Taste: The Cara Cara orange is sweet in flavor, evoking notes of cherry, rose petal, orange and blackberry. It has a bit of a zing, with a slight cranberry flavor.
Season: Californian Cara Cara oranges are available in late November through April.
Benefits: Newly branded as “The Power Orange,” this orange is low in acid and packed with tons of minerals to power a healthy immune system. Additionally, Cara Caras are a good source of vitamin C, A and fiber, as well as folate, potassium and a natural source of Lycopene, an antioxidant.
Tips: Cara Cara is a popular choice in vinaigrette dressings, salmon or halibut recipes, pico de gallo.
Blood oranges, feature little or no seeds and are smaller than the average orange.

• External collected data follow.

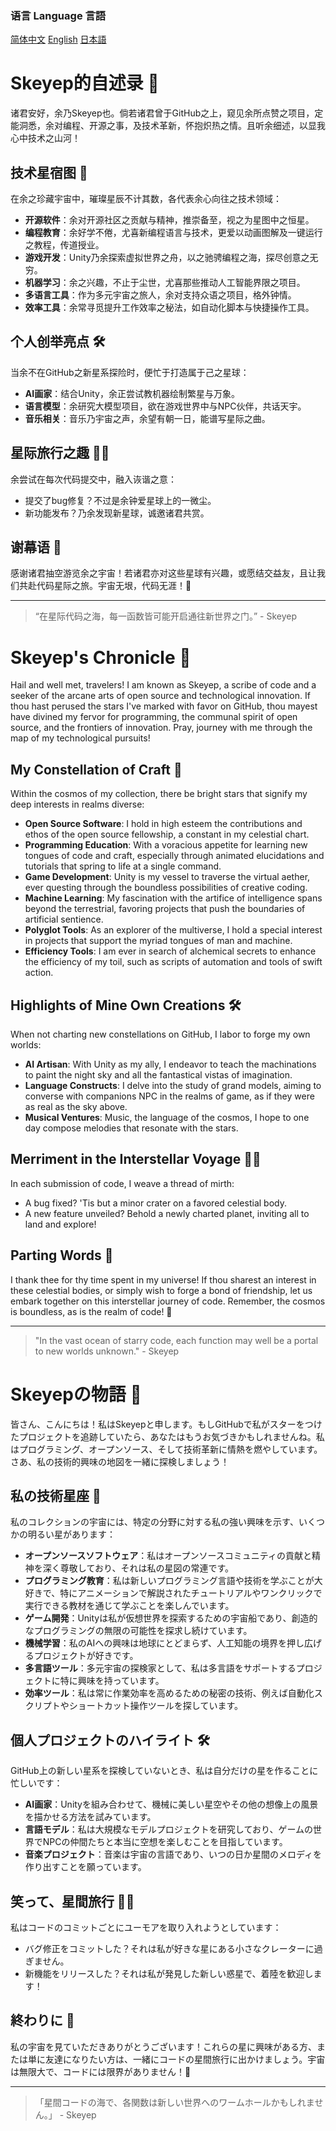### 语言 Language 言語

[简体中文](#ZH)
[English](#EN)
[日本語](#JP)

<span id="ZH"></span>
# Skeyep的自述录 🚀

诸君安好，余乃Skeyep也。倘若诸君曾于GitHub之上，窥见余所点赞之项目，定能洞悉，余对编程、开源之事，及技术革新，怀抱炽热之情。且听余细述，以显我心中技术之山河！

## 技术星宿图 🌟

在余之珍藏宇宙中，璀璨星辰不计其数，各代表余心向往之技术领域：

- **开源软件**：余对开源社区之贡献与精神，推崇备至，视之为星图中之恒星。
- **编程教育**：余好学不倦，尤喜新编程语言与技术，更爱以动画图解及一键运行之教程，传道授业。
- **游戏开发**：Unity乃余探索虚拟世界之舟，以之驰骋编程之海，探尽创意之无穷。
- **机器学习**：余之兴趣，不止于尘世，尤喜那些推动人工智能界限之项目。
- **多语言工具**：作为多元宇宙之旅人，余对支持众语之项目，格外钟情。
- **效率工具**：余常寻觅提升工作效率之秘法，如自动化脚本与快捷操作工具。

## 个人创举亮点 🛠️

当余不在GitHub之新星系探险时，便忙于打造属于己之星球：

- **AI画家**：结合Unity，余正尝试教机器绘制繁星与万象。
- **语言模型**：余研究大模型项目，欲在游戏世界中与NPC伙伴，共话天宇。
- **音乐相关**：音乐乃宇宙之声，余望有朝一日，能谱写星际之曲。

## 星际旅行之趣 🚀😄

余尝试在每次代码提交中，融入诙谐之意：

- 提交了bug修复？不过是余钟爱星球上的一微尘。
- 新功能发布？乃余发现新星球，诚邀诸君共赏。

## 谢幕语 🌌

感谢诸君抽空游览余之宇宙！若诸君亦对这些星球有兴趣，或愿结交益友，且让我们共赴代码星际之旅。宇宙无垠，代码无涯！🌠

---
> “在星际代码之海，每一函数皆可能开启通往新世界之门。” - Skeyep

<span id="EN"></span>
# Skeyep's Chronicle 🚀

Hail and well met, travelers! I am known as Skeyep, a scribe of code and a seeker of the arcane arts of open source and technological innovation. If thou hast perused the stars I've marked with favor on GitHub, thou mayest have divined my fervor for programming, the communal spirit of open source, and the frontiers of innovation. Pray, journey with me through the map of my technological pursuits!

## My Constellation of Craft 🌟

Within the cosmos of my collection, there be bright stars that signify my deep interests in realms diverse:

- **Open Source Software**: I hold in high esteem the contributions and ethos of the open source fellowship, a constant in my celestial chart.
- **Programming Education**: With a voracious appetite for learning new tongues of code and craft, especially through animated elucidations and tutorials that spring to life at a single command.
- **Game Development**: Unity is my vessel to traverse the virtual aether, ever questing through the boundless possibilities of creative coding.
- **Machine Learning**: My fascination with the artifice of intelligence spans beyond the terrestrial, favoring projects that push the boundaries of artificial sentience.
- **Polyglot Tools**: As an explorer of the multiverse, I hold a special interest in projects that support the myriad tongues of man and machine.
- **Efficiency Tools**: I am ever in search of alchemical secrets to enhance the efficiency of my toil, such as scripts of automation and tools of swift action.

## Highlights of Mine Own Creations 🛠️

When not charting new constellations on GitHub, I labor to forge my own worlds:

- **AI Artisan**: With Unity as my ally, I endeavor to teach the machinations to paint the night sky and all the fantastical vistas of imagination.
- **Language Constructs**: I delve into the study of grand models, aiming to converse with companions NPC in the realms of game, as if they were as real as the sky above.
- **Musical Ventures**: Music, the language of the cosmos, I hope to one day compose melodies that resonate with the stars.

## Merriment in the Interstellar Voyage 🚀😄

In each submission of code, I weave a thread of mirth:

- A bug fixed? 'Tis but a minor crater on a favored celestial body.
- A new feature unveiled? Behold a newly charted planet, inviting all to land and explore!

## Parting Words 🌌

I thank thee for thy time spent in my universe! If thou sharest an interest in these celestial bodies, or simply wish to forge a bond of friendship, let us embark together on this interstellar journey of code. Remember, the cosmos is boundless, as is the realm of code! 🌠

---
> "In the vast ocean of starry code, each function may well be a portal to new worlds unknown." - Skeyep

<span id="JP"></span>
# Skeyepの物語 🚀

皆さん、こんにちは！私はSkeyepと申します。もしGitHubで私がスターをつけたプロジェクトを追跡していたら、あなたはもうお気づきかもしれませんね。私はプログラミング、オープンソース、そして技術革新に情熱を燃やしています。さあ、私の技術的興味の地図を一緒に探検しましょう！

## 私の技術星座 🌟

私のコレクションの宇宙には、特定の分野に対する私の強い興味を示す、いくつかの明るい星があります：

- **オープンソースソフトウェア**：私はオープンソースコミュニティの貢献と精神を深く尊敬しており、それは私の星図の常連です。
- **プログラミング教育**：私は新しいプログラミング言語や技術を学ぶことが大好きで、特にアニメーションで解説されたチュートリアルやワンクリックで実行できる教材を通じて学ぶことを楽しんでいます。
- **ゲーム開発**：Unityは私が仮想世界を探索するための宇宙船であり、創造的なプログラミングの無限の可能性を探求し続けています。
- **機械学習**：私のAIへの興味は地球にとどまらず、人工知能の境界を押し広げるプロジェクトが好きです。
- **多言語ツール**：多元宇宙の探検家として、私は多言語をサポートするプロジェクトに特に興味を持っています。
- **効率ツール**：私は常に作業効率を高めるための秘密の技術、例えば自動化スクリプトやショートカット操作ツールを探しています。

## 個人プロジェクトのハイライト 🛠️

GitHub上の新しい星系を探検していないとき、私は自分だけの星を作ることに忙しいです：

- **AI画家**：Unityを組み合わせて、機械に美しい星空やその他の想像上の風景を描かせる方法を試みています。
- **言語モデル**：私は大規模なモデルプロジェクトを研究しており、ゲームの世界でNPCの仲間たちと本当に空想を楽しむことを目指しています。
- **音楽プロジェクト**：音楽は宇宙の言語であり、いつの日か星間のメロディを作り出すことを願っています。

## 笑って、星間旅行 🚀😄

私はコードのコミットごとにユーモアを取り入れようとしています：

- バグ修正をコミットした？それは私が好きな星にある小さなクレーターに過ぎません。
- 新機能をリリースした？それは私が発見した新しい惑星で、着陸を歓迎します！

## 終わりに 🌌

私の宇宙を見ていただきありがとうございます！これらの星に興味がある方、または単に友達になりたい方は、一緒にコードの星間旅行に出かけましょう。宇宙は無限大で、コードには限界がありません！🌠

---
> 「星間コードの海で、各関数は新しい世界へのワームホールかもしれません。」 - Skeyep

The flesh ranges from a bright red to deep maroon color. These are the primary oranges grown in Italy. In the states, blood oranges are grown in Texas and California.
Taste: It has an intense orange taste with hints of raspberry.
Season: Available from January through mid-April.
Benefits: Blood oranges get their red color from high concentrations of a pigment called anthocyanin, which is common in flowers but not in other citrus fruits. According to Sunkist’s website, anthocyanin is a powerful antioxidant that neutralizes the effects of free radicals. Free radicals can be caused by pollution, anxiety, poor diet and aging.
Tips: Blood oranges go well with roasted or grilled meat, poultry or any other meat substitute. You can use it as a marmalade, a zest for baking or enjoy slices in a salad.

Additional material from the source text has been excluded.